◆ PROBLEM TO SOLVE ◆
Transcribe the data below verbatim from the line with "у висновку надати" to the line with "повторяет рекомендованную в". Include both of those lines.
↓
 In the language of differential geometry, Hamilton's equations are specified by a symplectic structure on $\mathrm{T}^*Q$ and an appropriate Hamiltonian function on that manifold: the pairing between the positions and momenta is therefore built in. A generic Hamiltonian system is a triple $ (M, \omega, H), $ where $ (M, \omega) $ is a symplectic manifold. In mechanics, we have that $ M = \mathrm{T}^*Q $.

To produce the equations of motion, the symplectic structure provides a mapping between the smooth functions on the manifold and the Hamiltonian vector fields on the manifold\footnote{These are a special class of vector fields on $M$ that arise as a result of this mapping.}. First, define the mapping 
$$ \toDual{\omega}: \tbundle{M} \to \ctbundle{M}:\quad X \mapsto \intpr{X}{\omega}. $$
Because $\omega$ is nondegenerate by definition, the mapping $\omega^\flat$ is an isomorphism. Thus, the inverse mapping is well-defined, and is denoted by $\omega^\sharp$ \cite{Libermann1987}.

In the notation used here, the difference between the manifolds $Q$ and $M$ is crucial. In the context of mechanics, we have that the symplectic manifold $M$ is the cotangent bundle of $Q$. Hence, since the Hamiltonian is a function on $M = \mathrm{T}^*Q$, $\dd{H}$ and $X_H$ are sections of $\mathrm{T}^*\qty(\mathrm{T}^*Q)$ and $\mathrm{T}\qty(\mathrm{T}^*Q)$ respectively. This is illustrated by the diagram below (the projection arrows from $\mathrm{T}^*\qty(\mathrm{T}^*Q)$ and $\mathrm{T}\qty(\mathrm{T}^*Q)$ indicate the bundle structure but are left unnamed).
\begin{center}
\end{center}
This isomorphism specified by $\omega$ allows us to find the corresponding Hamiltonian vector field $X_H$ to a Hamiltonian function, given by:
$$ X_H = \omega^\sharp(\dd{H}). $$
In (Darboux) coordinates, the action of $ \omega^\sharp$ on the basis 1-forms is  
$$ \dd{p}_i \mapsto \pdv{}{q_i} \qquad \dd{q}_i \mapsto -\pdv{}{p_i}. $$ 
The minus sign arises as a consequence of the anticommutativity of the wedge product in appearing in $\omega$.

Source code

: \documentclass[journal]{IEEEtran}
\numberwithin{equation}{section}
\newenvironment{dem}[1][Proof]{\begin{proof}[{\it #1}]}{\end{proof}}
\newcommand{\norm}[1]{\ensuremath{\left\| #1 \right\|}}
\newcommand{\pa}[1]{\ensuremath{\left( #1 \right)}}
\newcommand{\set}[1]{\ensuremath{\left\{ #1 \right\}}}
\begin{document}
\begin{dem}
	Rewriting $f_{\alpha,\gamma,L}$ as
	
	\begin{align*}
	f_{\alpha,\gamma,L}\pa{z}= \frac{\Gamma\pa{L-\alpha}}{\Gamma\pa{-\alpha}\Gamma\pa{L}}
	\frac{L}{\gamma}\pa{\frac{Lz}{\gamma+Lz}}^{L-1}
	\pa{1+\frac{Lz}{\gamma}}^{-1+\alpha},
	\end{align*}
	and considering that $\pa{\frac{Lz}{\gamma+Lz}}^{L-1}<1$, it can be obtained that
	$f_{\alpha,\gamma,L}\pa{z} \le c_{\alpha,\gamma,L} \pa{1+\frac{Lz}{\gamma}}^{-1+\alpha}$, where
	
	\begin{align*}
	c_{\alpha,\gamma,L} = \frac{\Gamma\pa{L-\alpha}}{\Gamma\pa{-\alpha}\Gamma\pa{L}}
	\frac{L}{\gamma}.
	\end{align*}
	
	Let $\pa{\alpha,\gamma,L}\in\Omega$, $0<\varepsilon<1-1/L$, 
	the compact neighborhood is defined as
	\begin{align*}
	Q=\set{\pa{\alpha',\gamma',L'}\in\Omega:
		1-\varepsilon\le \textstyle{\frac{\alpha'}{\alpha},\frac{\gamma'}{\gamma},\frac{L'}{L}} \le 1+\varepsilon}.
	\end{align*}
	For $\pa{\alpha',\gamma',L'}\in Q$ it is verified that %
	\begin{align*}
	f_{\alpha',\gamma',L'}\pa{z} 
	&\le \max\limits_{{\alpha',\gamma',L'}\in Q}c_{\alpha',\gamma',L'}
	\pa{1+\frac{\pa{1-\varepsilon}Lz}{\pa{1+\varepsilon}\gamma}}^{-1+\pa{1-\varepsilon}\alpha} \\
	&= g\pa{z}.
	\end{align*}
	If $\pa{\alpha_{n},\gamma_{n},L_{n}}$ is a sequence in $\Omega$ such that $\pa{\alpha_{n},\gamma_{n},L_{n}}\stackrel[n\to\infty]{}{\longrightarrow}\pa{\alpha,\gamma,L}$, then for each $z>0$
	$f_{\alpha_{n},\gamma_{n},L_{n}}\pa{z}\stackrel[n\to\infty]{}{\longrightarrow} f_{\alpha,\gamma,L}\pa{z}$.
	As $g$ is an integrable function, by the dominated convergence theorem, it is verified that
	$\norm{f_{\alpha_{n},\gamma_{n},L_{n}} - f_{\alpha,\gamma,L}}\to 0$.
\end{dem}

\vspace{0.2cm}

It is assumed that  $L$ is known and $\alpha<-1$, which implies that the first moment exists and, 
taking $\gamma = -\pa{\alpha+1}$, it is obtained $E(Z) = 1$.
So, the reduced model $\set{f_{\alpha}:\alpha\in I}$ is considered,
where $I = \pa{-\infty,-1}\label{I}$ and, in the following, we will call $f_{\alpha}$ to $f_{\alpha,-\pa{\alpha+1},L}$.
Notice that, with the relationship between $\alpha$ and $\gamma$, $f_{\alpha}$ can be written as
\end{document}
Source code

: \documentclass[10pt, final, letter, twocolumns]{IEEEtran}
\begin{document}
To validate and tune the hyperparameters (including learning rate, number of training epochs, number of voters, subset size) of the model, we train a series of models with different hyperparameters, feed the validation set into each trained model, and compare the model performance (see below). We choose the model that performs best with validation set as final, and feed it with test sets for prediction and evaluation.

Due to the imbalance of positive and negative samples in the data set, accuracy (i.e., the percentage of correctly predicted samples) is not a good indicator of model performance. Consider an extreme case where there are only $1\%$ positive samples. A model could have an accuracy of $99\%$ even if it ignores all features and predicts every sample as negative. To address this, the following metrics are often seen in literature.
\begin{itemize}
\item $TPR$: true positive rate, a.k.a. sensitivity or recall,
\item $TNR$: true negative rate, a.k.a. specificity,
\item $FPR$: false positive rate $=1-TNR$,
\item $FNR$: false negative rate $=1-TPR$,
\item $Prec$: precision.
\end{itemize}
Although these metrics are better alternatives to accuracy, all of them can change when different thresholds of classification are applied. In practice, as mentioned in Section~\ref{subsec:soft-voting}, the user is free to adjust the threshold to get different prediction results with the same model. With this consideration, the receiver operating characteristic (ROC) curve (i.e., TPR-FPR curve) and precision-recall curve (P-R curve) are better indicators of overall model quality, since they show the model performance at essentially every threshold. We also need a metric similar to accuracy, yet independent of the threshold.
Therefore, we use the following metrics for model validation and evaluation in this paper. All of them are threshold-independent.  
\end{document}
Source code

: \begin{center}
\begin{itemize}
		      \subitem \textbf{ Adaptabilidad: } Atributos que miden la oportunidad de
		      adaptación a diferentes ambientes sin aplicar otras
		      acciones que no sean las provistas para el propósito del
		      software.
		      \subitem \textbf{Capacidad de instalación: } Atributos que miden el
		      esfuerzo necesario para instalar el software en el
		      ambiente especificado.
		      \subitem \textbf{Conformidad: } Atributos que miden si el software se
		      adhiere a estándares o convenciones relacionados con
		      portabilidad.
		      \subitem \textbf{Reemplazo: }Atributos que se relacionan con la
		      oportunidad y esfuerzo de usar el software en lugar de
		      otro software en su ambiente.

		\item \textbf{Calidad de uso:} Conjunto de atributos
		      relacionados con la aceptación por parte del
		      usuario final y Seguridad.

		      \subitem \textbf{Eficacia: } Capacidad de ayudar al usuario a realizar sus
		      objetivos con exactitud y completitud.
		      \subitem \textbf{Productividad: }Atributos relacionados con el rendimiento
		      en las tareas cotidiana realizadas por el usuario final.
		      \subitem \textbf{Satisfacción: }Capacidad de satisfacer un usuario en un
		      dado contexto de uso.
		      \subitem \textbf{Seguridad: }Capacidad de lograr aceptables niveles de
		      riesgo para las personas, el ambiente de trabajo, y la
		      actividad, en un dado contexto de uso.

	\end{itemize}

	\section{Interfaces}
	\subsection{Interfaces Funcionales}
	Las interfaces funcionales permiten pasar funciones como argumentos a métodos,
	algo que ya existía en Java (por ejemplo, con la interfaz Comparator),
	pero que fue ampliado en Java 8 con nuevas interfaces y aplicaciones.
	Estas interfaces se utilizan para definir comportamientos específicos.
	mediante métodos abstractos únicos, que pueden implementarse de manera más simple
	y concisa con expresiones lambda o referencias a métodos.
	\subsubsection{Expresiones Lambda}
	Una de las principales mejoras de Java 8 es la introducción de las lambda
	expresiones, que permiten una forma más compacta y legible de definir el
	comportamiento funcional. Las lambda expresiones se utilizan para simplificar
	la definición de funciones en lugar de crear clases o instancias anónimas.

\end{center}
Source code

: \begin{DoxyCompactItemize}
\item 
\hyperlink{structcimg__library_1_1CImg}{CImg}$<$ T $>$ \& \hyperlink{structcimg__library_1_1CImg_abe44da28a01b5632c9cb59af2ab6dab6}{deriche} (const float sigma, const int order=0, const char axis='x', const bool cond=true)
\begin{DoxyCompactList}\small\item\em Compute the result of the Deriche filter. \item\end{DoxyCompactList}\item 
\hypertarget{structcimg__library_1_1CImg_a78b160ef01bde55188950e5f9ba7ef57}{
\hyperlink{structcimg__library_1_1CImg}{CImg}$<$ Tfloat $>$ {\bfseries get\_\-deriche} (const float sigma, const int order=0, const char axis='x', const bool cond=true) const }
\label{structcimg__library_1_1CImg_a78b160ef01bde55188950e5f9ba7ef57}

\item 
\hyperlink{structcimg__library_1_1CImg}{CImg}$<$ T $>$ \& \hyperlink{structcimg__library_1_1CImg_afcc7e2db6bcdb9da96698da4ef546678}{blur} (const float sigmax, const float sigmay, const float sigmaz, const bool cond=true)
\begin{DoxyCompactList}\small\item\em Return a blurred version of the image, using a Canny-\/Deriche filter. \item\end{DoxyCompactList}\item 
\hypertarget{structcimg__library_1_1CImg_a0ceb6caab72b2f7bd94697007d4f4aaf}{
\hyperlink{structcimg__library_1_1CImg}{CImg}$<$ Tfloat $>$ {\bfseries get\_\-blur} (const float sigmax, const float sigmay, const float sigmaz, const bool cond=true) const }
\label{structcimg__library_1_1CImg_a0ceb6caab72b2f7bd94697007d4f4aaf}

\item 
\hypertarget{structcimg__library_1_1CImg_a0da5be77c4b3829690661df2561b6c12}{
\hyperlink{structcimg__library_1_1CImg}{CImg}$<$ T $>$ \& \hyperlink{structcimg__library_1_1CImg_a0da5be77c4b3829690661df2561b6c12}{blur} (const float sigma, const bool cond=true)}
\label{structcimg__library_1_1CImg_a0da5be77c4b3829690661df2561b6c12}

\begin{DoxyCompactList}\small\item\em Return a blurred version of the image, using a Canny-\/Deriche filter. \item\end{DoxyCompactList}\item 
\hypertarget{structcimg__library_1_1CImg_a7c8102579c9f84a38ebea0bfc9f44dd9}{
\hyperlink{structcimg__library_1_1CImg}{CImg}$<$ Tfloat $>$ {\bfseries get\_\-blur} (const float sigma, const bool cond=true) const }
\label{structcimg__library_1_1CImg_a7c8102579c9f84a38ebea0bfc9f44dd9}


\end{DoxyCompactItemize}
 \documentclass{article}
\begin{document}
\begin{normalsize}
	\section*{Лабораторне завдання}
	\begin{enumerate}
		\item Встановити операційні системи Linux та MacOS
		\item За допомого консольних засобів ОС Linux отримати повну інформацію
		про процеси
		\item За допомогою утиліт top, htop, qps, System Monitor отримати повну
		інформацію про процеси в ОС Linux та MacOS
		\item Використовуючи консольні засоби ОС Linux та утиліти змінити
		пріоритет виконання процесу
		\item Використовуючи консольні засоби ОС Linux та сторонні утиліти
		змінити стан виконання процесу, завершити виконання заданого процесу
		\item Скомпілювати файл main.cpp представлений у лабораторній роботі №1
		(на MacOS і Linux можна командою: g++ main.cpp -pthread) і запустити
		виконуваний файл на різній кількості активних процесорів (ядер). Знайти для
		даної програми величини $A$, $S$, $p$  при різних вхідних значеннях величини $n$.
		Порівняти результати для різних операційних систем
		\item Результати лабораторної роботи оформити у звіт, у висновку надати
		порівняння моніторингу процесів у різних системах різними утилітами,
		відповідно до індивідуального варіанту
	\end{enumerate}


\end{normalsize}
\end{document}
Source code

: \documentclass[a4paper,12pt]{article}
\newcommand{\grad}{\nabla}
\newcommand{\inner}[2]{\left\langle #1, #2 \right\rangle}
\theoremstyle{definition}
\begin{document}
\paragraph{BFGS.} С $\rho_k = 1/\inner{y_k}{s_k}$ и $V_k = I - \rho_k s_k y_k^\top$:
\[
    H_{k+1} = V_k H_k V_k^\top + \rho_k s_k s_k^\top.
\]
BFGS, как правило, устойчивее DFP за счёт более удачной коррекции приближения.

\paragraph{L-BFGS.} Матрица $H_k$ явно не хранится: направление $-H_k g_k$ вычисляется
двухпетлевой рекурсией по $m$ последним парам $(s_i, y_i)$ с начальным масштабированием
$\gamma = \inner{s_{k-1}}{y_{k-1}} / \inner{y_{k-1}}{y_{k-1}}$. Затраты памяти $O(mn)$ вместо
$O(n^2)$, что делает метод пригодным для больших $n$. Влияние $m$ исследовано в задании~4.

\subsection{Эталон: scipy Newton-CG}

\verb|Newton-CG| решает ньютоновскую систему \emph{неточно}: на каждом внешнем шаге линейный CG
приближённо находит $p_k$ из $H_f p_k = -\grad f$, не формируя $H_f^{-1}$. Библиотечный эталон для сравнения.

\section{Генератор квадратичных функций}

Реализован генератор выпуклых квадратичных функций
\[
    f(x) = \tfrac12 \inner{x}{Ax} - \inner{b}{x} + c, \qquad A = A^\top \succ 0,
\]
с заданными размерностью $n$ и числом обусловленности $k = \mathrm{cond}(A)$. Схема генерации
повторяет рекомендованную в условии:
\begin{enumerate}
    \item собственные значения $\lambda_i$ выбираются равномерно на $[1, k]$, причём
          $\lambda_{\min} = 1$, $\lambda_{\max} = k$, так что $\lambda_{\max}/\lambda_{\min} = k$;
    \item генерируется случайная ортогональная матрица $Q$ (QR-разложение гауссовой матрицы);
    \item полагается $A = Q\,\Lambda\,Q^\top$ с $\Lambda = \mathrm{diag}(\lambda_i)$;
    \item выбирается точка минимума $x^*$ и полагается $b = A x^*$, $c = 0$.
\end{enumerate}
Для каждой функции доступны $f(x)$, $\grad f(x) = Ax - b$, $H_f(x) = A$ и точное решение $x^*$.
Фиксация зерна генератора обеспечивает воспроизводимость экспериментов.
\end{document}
↑
◆ ANSWER FOR THE TASK ◆
		\item Результати лабораторної роботи оформити у звіт, у висновку надати
		порівняння моніторингу процесів у різних системах різними утилітами,
		відповідно до індивідуального варіанту
	\end{enumerate}


\end{normalsize}
\end{document}
Source code

: \documentclass[a4paper,12pt]{article}
\newcommand{\grad}{\nabla}
\newcommand{\inner}[2]{\left\langle #1, #2 \right\rangle}
\theoremstyle{definition}
\begin{document}
\paragraph{BFGS.} С $\rho_k = 1/\inner{y_k}{s_k}$ и $V_k = I - \rho_k s_k y_k^\top$:
\[
    H_{k+1} = V_k H_k V_k^\top + \rho_k s_k s_k^\top.
\]
BFGS, как правило, устойчивее DFP за счёт более удачной коррекции приближения.

\paragraph{L-BFGS.} Матрица $H_k$ явно не хранится: направление $-H_k g_k$ вычисляется
двухпетлевой рекурсией по $m$ последним парам $(s_i, y_i)$ с начальным масштабированием
$\gamma = \inner{s_{k-1}}{y_{k-1}} / \inner{y_{k-1}}{y_{k-1}}$. Затраты памяти $O(mn)$ вместо
$O(n^2)$, что делает метод пригодным для больших $n$. Влияние $m$ исследовано в задании~4.

\subsection{Эталон: scipy Newton-CG}

\verb|Newton-CG| решает ньютоновскую систему \emph{неточно}: на каждом внешнем шаге линейный CG
приближённо находит $p_k$ из $H_f p_k = -\grad f$, не формируя $H_f^{-1}$. Библиотечный эталон для сравнения.

\section{Генератор квадратичных функций}

Реализован генератор выпуклых квадратичных функций
\[
    f(x) = \tfrac12 \inner{x}{Ax} - \inner{b}{x} + c, \qquad A = A^\top \succ 0,
\]
с заданными размерностью $n$ и числом обусловленности $k = \mathrm{cond}(A)$. Схема генерации
повторяет рекомендованную в условии:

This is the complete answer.